Apple ranked fourth among electronic product designers in the first half of 2007, behind Hewlett-Packard Co. (HP), Dell Inc., and Motorola. Apple's influence has grown faster than that of any other company in the sector. The company's 2007 design activity thus far has driven the largest semiconductor spending increase among top 10 electronics OEMs in the U.S., iSuppli asserts, estimating the influence to equal $3.8 billion in the first half.
Design for electronic goods, such as the iPhone or iPod, leads to equipment production, in turn driving semiconductor purchasing, said Min-Sun Moon, analyst, OEM semiconductor spending and design influence, iSuppli. Companies designing these electronic products specify uses for semiconductor components in the PC, mobile phone, television, etc., reshaping the demand and applications for given devices.
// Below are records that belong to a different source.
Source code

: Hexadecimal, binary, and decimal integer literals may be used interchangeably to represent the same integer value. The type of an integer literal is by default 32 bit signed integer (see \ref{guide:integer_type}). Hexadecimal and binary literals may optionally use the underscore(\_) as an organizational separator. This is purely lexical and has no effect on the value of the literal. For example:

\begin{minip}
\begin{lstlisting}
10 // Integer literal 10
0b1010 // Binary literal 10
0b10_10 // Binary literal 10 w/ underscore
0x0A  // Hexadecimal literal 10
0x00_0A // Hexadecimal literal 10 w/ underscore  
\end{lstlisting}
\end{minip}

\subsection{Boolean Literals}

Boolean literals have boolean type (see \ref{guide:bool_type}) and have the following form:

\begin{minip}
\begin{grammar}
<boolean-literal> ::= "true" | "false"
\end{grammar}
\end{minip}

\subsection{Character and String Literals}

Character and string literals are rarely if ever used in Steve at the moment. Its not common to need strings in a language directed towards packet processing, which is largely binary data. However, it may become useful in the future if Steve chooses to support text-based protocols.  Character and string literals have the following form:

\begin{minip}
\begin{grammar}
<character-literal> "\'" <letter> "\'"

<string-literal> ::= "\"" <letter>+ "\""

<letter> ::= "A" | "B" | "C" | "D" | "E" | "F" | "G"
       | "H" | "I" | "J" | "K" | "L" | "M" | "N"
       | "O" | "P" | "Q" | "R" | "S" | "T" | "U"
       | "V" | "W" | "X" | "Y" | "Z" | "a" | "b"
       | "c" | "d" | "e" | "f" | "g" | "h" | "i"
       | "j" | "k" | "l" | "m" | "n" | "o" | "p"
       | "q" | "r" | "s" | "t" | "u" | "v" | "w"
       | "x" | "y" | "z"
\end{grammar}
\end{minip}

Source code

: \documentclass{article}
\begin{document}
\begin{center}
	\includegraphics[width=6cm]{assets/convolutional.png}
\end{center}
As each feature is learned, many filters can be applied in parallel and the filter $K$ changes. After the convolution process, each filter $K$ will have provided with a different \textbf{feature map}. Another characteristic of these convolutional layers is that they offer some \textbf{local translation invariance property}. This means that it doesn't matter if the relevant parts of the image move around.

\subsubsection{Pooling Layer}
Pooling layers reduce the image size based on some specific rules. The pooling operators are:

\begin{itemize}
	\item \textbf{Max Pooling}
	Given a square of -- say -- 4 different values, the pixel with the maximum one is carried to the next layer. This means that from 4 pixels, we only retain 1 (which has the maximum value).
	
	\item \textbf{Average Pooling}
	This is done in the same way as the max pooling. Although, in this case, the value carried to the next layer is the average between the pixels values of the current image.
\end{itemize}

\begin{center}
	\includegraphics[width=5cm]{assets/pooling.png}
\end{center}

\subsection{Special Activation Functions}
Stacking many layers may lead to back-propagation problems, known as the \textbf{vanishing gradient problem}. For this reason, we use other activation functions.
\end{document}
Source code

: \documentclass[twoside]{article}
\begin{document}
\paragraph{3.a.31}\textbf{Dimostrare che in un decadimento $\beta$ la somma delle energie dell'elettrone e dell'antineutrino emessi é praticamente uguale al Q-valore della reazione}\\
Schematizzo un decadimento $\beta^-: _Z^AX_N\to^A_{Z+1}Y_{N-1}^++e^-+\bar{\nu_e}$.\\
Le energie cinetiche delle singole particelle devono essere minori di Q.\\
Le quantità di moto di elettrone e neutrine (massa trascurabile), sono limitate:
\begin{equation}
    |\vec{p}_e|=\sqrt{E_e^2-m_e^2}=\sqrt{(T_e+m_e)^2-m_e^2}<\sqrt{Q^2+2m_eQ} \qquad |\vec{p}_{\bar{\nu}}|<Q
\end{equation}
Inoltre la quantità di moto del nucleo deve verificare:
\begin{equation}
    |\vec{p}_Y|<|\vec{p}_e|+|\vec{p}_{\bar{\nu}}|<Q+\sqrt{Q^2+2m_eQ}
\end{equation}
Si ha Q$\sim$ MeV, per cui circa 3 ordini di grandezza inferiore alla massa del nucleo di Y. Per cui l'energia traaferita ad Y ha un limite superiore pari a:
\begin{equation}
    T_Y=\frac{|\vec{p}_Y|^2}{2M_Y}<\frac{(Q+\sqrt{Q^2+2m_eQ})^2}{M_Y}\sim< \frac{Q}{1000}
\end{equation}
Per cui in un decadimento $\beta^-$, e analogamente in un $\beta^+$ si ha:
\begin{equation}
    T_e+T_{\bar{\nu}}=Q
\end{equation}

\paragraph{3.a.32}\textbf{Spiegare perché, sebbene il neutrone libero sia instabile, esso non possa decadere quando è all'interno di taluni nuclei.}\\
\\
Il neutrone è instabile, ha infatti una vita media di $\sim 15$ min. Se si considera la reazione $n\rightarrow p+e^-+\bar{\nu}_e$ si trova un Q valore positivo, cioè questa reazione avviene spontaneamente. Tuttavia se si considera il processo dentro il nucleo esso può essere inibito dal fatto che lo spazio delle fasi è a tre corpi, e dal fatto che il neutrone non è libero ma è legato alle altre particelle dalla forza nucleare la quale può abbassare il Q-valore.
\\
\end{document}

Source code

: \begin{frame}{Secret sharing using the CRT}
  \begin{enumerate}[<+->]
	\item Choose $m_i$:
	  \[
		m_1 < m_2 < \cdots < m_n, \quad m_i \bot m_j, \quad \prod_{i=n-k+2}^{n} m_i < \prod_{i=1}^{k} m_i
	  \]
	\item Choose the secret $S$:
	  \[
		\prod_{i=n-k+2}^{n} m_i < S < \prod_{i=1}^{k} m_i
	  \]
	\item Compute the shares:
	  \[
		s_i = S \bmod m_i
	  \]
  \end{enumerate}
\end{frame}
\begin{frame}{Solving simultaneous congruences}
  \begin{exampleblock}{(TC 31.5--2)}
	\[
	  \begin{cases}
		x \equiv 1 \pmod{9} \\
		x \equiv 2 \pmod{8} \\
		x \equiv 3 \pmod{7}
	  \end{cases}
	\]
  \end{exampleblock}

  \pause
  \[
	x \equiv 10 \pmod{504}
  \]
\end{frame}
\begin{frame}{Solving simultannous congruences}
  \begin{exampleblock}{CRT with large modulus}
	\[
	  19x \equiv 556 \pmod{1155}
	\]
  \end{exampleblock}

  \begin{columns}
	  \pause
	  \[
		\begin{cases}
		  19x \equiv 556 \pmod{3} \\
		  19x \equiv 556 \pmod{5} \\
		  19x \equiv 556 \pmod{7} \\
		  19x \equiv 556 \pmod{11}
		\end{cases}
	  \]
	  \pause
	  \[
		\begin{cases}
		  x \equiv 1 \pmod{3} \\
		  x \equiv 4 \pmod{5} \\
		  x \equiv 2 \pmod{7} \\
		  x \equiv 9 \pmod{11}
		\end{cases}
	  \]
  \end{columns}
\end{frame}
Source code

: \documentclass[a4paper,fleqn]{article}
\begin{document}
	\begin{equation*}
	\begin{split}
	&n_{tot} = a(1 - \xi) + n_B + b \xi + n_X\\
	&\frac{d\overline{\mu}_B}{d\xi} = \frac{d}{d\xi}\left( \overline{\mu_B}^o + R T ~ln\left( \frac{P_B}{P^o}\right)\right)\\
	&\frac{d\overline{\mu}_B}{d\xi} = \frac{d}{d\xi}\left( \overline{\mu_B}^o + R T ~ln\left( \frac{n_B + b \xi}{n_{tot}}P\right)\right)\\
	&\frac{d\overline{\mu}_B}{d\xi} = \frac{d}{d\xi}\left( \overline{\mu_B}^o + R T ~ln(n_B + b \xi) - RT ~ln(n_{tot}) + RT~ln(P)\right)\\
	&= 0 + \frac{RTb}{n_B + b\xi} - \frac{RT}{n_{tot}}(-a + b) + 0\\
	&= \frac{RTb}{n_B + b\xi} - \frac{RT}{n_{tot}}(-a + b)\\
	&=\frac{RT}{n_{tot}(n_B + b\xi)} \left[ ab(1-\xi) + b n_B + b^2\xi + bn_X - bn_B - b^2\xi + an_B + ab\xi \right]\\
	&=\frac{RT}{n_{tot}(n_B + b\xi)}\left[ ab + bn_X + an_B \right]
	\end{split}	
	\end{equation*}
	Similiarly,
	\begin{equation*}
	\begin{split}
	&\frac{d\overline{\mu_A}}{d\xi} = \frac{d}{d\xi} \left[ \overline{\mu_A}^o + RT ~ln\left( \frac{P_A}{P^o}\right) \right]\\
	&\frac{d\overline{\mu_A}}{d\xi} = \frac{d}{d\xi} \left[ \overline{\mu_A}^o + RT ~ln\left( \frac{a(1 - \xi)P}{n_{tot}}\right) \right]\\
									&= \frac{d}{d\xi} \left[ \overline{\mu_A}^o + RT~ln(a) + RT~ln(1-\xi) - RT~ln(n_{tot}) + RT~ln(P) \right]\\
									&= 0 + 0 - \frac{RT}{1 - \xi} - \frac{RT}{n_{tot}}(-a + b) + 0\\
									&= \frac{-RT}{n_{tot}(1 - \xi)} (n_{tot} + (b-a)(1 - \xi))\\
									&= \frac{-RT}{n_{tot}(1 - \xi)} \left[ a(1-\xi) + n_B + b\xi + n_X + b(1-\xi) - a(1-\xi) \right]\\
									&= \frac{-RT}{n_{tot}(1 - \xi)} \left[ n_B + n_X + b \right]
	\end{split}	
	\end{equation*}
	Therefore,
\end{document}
iSuppli directly contributes Apple's rise in influence to the iPhone release at the end of June 2007, and an anticipated second generation release in 1218 months. iSuppli credits the second generation, and continuing sales of the first, for maintaining and growing Apple's design influence through 2008.
iSuppli's RDIT examines semiconductor spending attributable to electronic-equipment design activity. It provides fiscal equivalents for design influence for 182 OEMs, representing 80% of the global market for 10 application segments, 30 semiconductor-device segments, and 41 countries.
The U.S. led the global market in design influence through the first half of 2007, totaling 34.4%. Japan reached 21.8%. Emerging economies in other regions, combined with cost-effective engineering talent, are leading OEMs, original design manufacturers (ODMs), and independent design houses to seek out new business and increased influence. The fiscal influence of these emerging regions is still marginal, iSuppli notes, and engineering labor shortages in the near future could destabilize their growth.